Task item
For the entries that follow, set down each one exactly and drop any pictures.

Provided records
--------

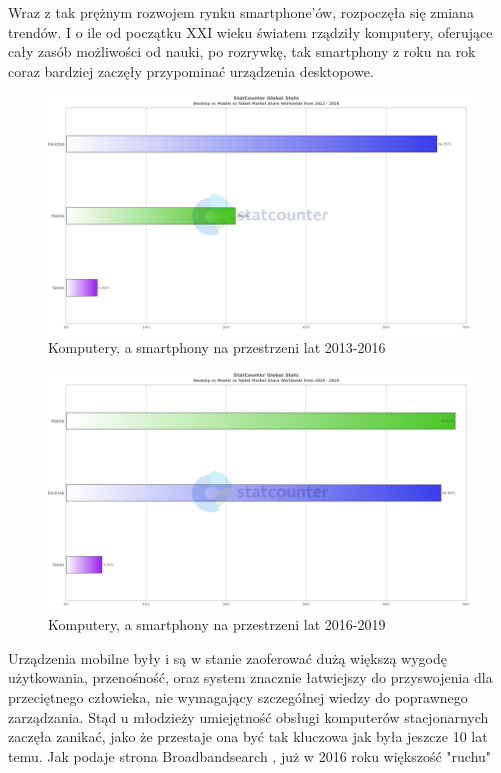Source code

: \documentclass[12pt, a4paper]{article}
\begin{document}
\begin{sloppypar}
{{    Wraz z tak prężnym rozwojem rynku smartphone'ów, rozpoczęła się zmiana trendów.
    I o ile od początku XXI wieku światem rządziły komputery, oferujące cały zasób 
    możliwości od nauki, po rozrywkę, tak smartphony z roku na rok coraz bardziej 
    zaczęły przypominać urządzenia desktopowe. 
    \begin{figure}[H]
      \centering
      \includegraphics[width=.9\textwidth]{systems_chart1.png}
      \caption{Komputery, a smartphony na przestrzeni lat 2013-2016}
      \label{fig:2013}
    \end{figure} 
    \begin{figure}[H]
      \centering
      \includegraphics[width=.9\textwidth]{systems_chart2.png}
      \caption{Komputery, a smartphony na przestrzeni lat 2016-2019}
      \label{fig:2016}
    \end{figure} 
    Urządzenia mobilne były i są w stanie zaoferować dużą większą wygodę 
    użytkowania, przenośność, oraz system znacznie łatwiejszy do przyswojenia dla 
    przeciętnego człowieka, nie wymagający szczególnej wiedzy do poprawnego
    zarządzania. Stąd u młodzieży umiejętność obsługi komputerów stacjonarnych
    zaczęła zanikać, jako że przestaje ona być tak kluczowa jak była jeszcze 10 lat
    temu. Jak podaje strona Broadbandsearch \cite{dvm}, już w 2016 roku większość "ruchu"
}}
\end{sloppypar}
\end{document}
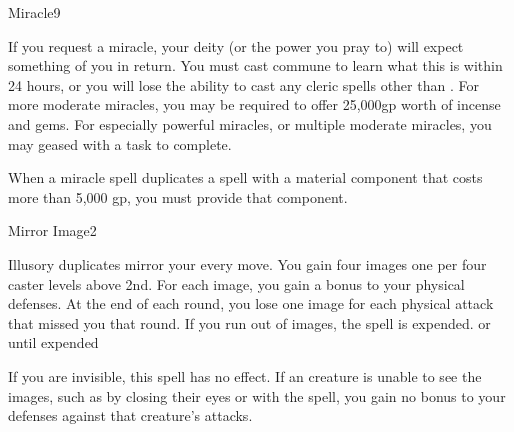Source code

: \begin{spellsection}{Miracle}{9}
\begin{spellcontent}
\end{spellcontent}
\begin{spellfooter}
    \spellnotes If you request a miracle, your deity (or the power you pray to) will expect something of you in return. You must cast commune to learn what this is within 24 hours, or you will lose the ability to cast any cleric spells other than . For more moderate miracles, you may be required to offer 25,000gp worth of incense and gems. For especially powerful miracles, or multiple moderate miracles, you may geased with a task to complete.
    \par When a miracle spell duplicates a spell with a material component that costs more than 5,000 gp, you must provide that component.
\end{spellfooter}
\end{spellsection}

\begin{spellsection}{Mirror Image}{2}
\begin{spellheader}
\end{spellheader}
\begin{spellcontent}
    \begin{spelltargetinginfo}
    \end{spelltargetinginfo}
    \begin{spelleffects}
        \spelleffect Illusory duplicates mirror your every move. You gain four images \add one per four caster levels above 2nd. For each image, you gain a  bonus to your physical defenses. At the end of each round, you lose one image for each physical attack that missed you that round. If you run out of images, the spell is expended.
        \spelldur \durshort or until expended \dismissable
    \end{spelleffects}
\end{spellcontent}
\begin{spellfooter}
    \spellnotes If you are invisible, this spell has no effect. If an creature is unable to see the images, such as by closing their eyes or with the  spell, you gain no bonus to your defenses against that creature's attacks.
\end{spellfooter}
\end{spellsection}


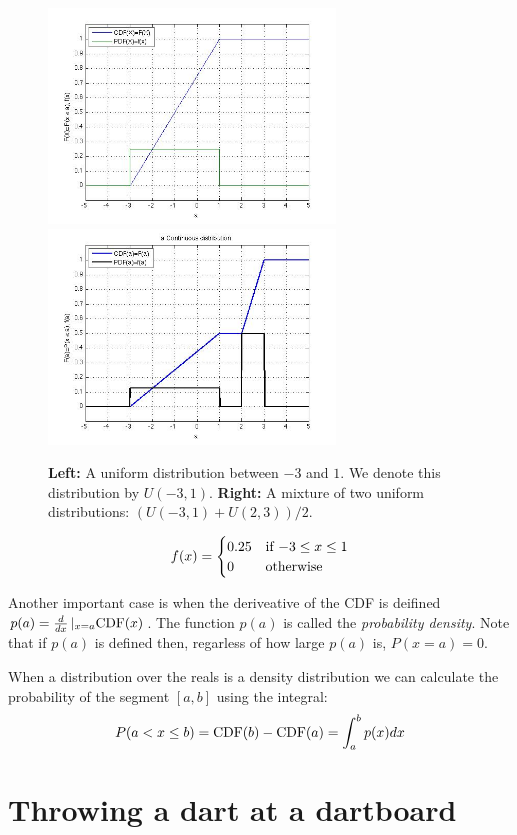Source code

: \begin{figure}[t]
\begin{center}
\includegraphics[width=3in]{figs/Uniform.jpg}
\includegraphics[width=3in]{figs/unifMixture2CDF.jpg}
\end{center}
\caption{{\bf Left:} A uniform distribution between $-3$ and $1$. We
  denote this distribution by $U(-3,1)$. {\bf Right:} A mixture of two
  uniform distributions: $(U(-3,1)+U(2,3))/2$.}
\end{figure}

\[
f(x) = \begin{cases}
0.25 & \mbox{if $ -3 \leq x \leq 1$} \\
0 & \mbox{otherwise}
\end{cases}
\]

Another important case is when the deriveative of the CDF is deifined
$p(a) = \frac{d}{dx}\left|_{x=a} \mbox{CDF}(x)\right.$. The function $p(a)$
is called the {\em probability density}. Note that if $p(a)$ is
defined then, regarless of how large $p(a)$ is, $P(x=a)=0$.

When a distribution over the reals is a density distribution we can
calculate the probability of the segment $[a,b]$ using the integral:
\[
P(a < x \leq b)=\mbox{CDF}(b)-\mbox{CDF}(a)=\int_a^b p(x) dx
\]

\section{Throwing a dart at a dartboard} 

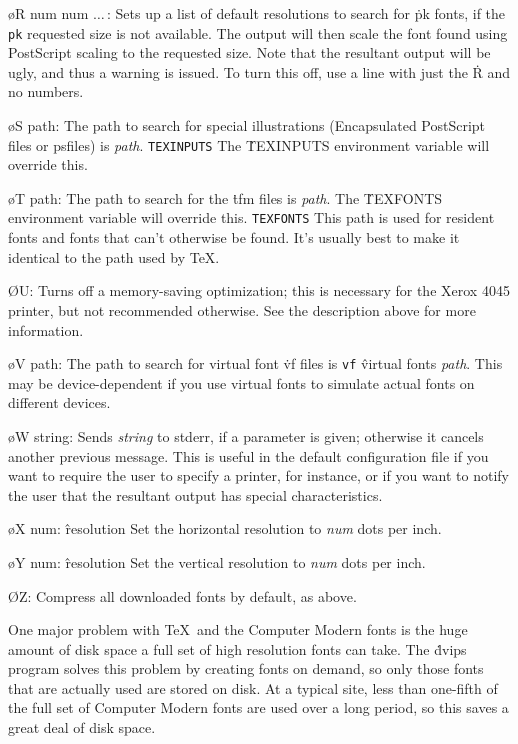 {\o R num num $\ldots\,$:
Sets up a list of default resolutions to search for \.{pk} fonts, if the
\^{{\tt pk}}
requested size is not available.  The output will then scale the font
found using PostScript scaling to the requested size.  Note that the
resultant output will be ugly, and thus a warning is issued.  To turn
this off, use a line with just the \.{R} and no numbers.

\o S path:  The path to search for special illustrations
(Encapsulated PostScript files or psfiles) is {\it path}.
\^{{\tt TEXINPUTS}}
The \.{TEXINPUTS} environment variable will override this.

\o T path: The path to search for the \.{tfm} files is
{\it path}.  The \.{TEXFONTS} environment variable will override this.
\^{{\tt TEXFONTS}}
This path is used for resident fonts and fonts that can't otherwise be found.
It's usually best to make it identical to the path used by \TeX.

\O U:  Turns off a memory-saving optimization; this is necessary for the
Xerox 4045 printer, but not recommended otherwise.  See the description
above for more information.

\o V path:  The path to search for virtual font \.{vf} files is
\^{{\tt vf}}
\^{virtual fonts}
{\it path}.
This may be device-dependent if you use virtual fonts to simulate
actual fonts on different devices.

\o W string:
Sends {\it string} to stderr, if a parameter is given; otherwise it cancels
another previous  message.
This is useful in the default configuration file if you want to require
the user to specify a printer, for instance, or if you want to notify
the user that the resultant output has special characteristics.

\o X num:
\^{resolution}
Set the horizontal resolution to {\it num} dots per inch.

\o Y num:
\^{resolution}
Set the vertical resolution to {\it num} dots per inch.

\O Z:  Compress all downloaded fonts by default, as above.\par}


One major problem with \TeX\ and the Computer Modern fonts is the huge
amount of disk space a full set of high resolution fonts can take.  The
\.{dvips} program solves this problem by creating fonts on demand, so only
those fonts that are actually used are stored on disk.	At a typical site,
less than one-fifth of the full set of Computer Modern fonts are used over
a long period, so this saves a great deal of disk space.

--------

Task result
Source code

: \documentclass[12pt, a4paper]{article}
\begin{document}
\begin{sloppypar}
{{    Wraz z tak prężnym rozwojem rynku smartphone'ów, rozpoczęła się zmiana trendów.
    I o ile od początku XXI wieku światem rządziły komputery, oferujące cały zasób 
    możliwości od nauki, po rozrywkę, tak smartphony z roku na rok coraz bardziej 
    zaczęły przypominać urządzenia desktopowe. 
    \begin{figure}[H]
      \centering
      \includegraphics[width=.9\textwidth]{systems_chart1.png}
      \caption{Komputery, a smartphony na przestrzeni lat 2013-2016}
      \label{fig:2013}
    \end{figure} 
    \begin{figure}[H]
      \centering
      \includegraphics[width=.9\textwidth]{systems_chart2.png}
      \caption{Komputery, a smartphony na przestrzeni lat 2016-2019}
      \label{fig:2016}
    \end{figure} 
    Urządzenia mobilne były i są w stanie zaoferować dużą większą wygodę 
    użytkowania, przenośność, oraz system znacznie łatwiejszy do przyswojenia dla 
    przeciętnego człowieka, nie wymagający szczególnej wiedzy do poprawnego
    zarządzania. Stąd u młodzieży umiejętność obsługi komputerów stacjonarnych
    zaczęła zanikać, jako że przestaje ona być tak kluczowa jak była jeszcze 10 lat
    temu. Jak podaje strona Broadbandsearch \cite{dvm}, już w 2016 roku większość "ruchu"
}}
\end{sloppypar}
\end{document}
Source code

: \begin{spellsection}{Miracle}{9}
\begin{spellcontent}
\end{spellcontent}
\begin{spellfooter}
    \spellnotes If you request a miracle, your deity (or the power you pray to) will expect something of you in return. You must cast commune to learn what this is within 24 hours, or you will lose the ability to cast any cleric spells other than . For more moderate miracles, you may be required to offer 25,000gp worth of incense and gems. For especially powerful miracles, or multiple moderate miracles, you may geased with a task to complete.
    \par When a miracle spell duplicates a spell with a material component that costs more than 5,000 gp, you must provide that component.
\end{spellfooter}
\end{spellsection}

\begin{spellsection}{Mirror Image}{2}
\begin{spellheader}
\end{spellheader}
\begin{spellcontent}
    \begin{spelltargetinginfo}
    \end{spelltargetinginfo}
    \begin{spelleffects}
        \spelleffect Illusory duplicates mirror your every move. You gain four images \add one per four caster levels above 2nd. For each image, you gain a  bonus to your physical defenses. At the end of each round, you lose one image for each physical attack that missed you that round. If you run out of images, the spell is expended.
        \spelldur \durshort or until expended \dismissable
    \end{spelleffects}
\end{spellcontent}
\begin{spellfooter}
    \spellnotes If you are invisible, this spell has no effect. If an creature is unable to see the images, such as by closing their eyes or with the  spell, you gain no bonus to your defenses against that creature's attacks.
\end{spellfooter}
\end{spellsection}


Source code

: \begin{figure}[t]
\begin{center}
\includegraphics[width=3in]{figs/Uniform.jpg}
\includegraphics[width=3in]{figs/unifMixture2CDF.jpg}
\end{center}
\caption{{\bf Left:} A uniform distribution between $-3$ and $1$. We
  denote this distribution by $U(-3,1)$. {\bf Right:} A mixture of two
  uniform distributions: $(U(-3,1)+U(2,3))/2$.}
\end{figure}

\[
f(x) = \begin{cases}
0.25 & \mbox{if $ -3 \leq x \leq 1$} \\
0 & \mbox{otherwise}
\end{cases}
\]

Another important case is when the deriveative of the CDF is deifined
$p(a) = \frac{d}{dx}\left|_{x=a} \mbox{CDF}(x)\right.$. The function $p(a)$
is called the {\em probability density}. Note that if $p(a)$ is
defined then, regarless of how large $p(a)$ is, $P(x=a)=0$.

When a distribution over the reals is a density distribution we can
calculate the probability of the segment $[a,b]$ using the integral:
\[
P(a < x \leq b)=\mbox{CDF}(b)-\mbox{CDF}(a)=\int_a^b p(x) dx
\]

\section{Throwing a dart at a dartboard} 

 {\o R num num $\ldots\,$:
Sets up a list of default resolutions to search for \.{pk} fonts, if the
\^{{\tt pk}}
requested size is not available.  The output will then scale the font
found using PostScript scaling to the requested size.  Note that the
resultant output will be ugly, and thus a warning is issued.  To turn
this off, use a line with just the \.{R} and no numbers.

\o S path:  The path to search for special illustrations
(Encapsulated PostScript files or psfiles) is {\it path}.
\^{{\tt TEXINPUTS}}
The \.{TEXINPUTS} environment variable will override this.

\o T path: The path to search for the \.{tfm} files is
{\it path}.  The \.{TEXFONTS} environment variable will override this.
\^{{\tt TEXFONTS}}
This path is used for resident fonts and fonts that can't otherwise be found.
It's usually best to make it identical to the path used by \TeX.

\O U:  Turns off a memory-saving optimization; this is necessary for the
Xerox 4045 printer, but not recommended otherwise.  See the description
above for more information.

\o V path:  The path to search for virtual font \.{vf} files is
\^{{\tt vf}}
\^{virtual fonts}
{\it path}.
This may be device-dependent if you use virtual fonts to simulate
actual fonts on different devices.

\o W string:
Sends {\it string} to stderr, if a parameter is given; otherwise it cancels
another previous  message.
This is useful in the default configuration file if you want to require
the user to specify a printer, for instance, or if you want to notify
the user that the resultant output has special characteristics.

\o X num:
\^{resolution}
Set the horizontal resolution to {\it num} dots per inch.

\o Y num:
\^{resolution}
Set the vertical resolution to {\it num} dots per inch.

\O Z:  Compress all downloaded fonts by default, as above.\par}


One major problem with \TeX\ and the Computer Modern fonts is the huge
amount of disk space a full set of high resolution fonts can take.  The
\.{dvips} program solves this problem by creating fonts on demand, so only
those fonts that are actually used are stored on disk.	At a typical site,
less than one-fifth of the full set of Computer Modern fonts are used over
a long period, so this saves a great deal of disk space.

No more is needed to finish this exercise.